• What the exercise asks: Take the data below and extract the lines from the one with "if GhostQ.isFull() == true" to the one with "insert entry to clock", inclusive, exactly as written.
━━━ Record set
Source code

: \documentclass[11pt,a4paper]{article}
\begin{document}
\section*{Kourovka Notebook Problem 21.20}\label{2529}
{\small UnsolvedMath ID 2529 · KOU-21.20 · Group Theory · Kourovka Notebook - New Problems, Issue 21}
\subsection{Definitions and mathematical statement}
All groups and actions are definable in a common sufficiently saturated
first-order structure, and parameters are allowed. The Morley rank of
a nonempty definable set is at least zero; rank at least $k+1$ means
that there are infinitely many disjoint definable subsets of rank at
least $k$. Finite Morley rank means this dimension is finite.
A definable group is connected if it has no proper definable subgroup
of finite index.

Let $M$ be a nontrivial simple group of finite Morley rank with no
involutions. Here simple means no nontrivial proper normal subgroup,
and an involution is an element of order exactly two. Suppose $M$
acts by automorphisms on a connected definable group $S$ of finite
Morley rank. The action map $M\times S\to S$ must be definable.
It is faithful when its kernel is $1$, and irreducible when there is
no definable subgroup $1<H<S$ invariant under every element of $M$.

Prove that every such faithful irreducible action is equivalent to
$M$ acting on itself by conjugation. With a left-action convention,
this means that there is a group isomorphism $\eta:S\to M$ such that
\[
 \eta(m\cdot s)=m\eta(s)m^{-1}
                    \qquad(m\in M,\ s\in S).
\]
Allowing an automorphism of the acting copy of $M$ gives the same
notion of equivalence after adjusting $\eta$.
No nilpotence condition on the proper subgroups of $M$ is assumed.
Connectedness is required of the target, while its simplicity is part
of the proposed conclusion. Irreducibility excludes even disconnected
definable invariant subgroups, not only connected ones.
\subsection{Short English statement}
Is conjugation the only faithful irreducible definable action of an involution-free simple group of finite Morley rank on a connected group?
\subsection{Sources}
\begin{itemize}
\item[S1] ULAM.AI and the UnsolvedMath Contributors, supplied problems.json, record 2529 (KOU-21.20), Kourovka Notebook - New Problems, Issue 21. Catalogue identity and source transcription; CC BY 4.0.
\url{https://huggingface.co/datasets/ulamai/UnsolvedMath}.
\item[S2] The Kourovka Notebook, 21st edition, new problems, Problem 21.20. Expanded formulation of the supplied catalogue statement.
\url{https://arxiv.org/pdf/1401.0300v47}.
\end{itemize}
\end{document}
━━━━━━
━━━ Record set
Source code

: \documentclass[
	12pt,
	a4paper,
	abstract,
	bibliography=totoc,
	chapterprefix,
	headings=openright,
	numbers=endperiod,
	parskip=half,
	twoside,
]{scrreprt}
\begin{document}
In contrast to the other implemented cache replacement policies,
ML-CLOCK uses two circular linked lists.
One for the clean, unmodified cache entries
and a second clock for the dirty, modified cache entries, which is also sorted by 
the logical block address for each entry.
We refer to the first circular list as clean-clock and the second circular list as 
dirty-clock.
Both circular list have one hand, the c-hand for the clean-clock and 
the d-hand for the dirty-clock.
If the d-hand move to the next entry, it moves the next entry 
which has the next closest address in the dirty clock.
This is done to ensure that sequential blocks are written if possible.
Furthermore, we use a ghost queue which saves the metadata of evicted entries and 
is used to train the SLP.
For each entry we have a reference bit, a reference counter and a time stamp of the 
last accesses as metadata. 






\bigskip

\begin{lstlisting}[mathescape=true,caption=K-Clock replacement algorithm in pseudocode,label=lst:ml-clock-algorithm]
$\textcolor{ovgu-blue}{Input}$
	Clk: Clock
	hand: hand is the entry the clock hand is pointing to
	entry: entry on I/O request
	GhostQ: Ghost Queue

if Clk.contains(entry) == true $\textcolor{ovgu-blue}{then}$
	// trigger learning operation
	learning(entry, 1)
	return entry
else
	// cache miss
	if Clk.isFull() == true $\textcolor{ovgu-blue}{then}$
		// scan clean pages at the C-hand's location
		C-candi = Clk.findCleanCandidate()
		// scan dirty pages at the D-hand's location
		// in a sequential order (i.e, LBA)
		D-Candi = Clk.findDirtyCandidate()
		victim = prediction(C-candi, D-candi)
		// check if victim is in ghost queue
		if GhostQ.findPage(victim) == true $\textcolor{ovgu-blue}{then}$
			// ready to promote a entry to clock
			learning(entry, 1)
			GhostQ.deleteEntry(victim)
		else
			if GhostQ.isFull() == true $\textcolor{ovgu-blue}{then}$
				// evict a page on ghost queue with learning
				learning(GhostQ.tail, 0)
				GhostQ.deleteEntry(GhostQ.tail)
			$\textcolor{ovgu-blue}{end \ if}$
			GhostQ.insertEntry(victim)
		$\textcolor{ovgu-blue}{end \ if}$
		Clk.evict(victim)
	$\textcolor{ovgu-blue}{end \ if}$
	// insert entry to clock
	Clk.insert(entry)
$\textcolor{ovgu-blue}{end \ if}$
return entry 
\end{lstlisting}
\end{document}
━━━━━━
• Written answer:
			if GhostQ.isFull() == true $\textcolor{ovgu-blue}{then}$
				// evict a page on ghost queue with learning
				learning(GhostQ.tail, 0)
				GhostQ.deleteEntry(GhostQ.tail)
			$\textcolor{ovgu-blue}{end \ if}$
			GhostQ.insertEntry(victim)
		$\textcolor{ovgu-blue}{end \ if}$
		Clk.evict(victim)
	$\textcolor{ovgu-blue}{end \ if}$
	// insert entry to clock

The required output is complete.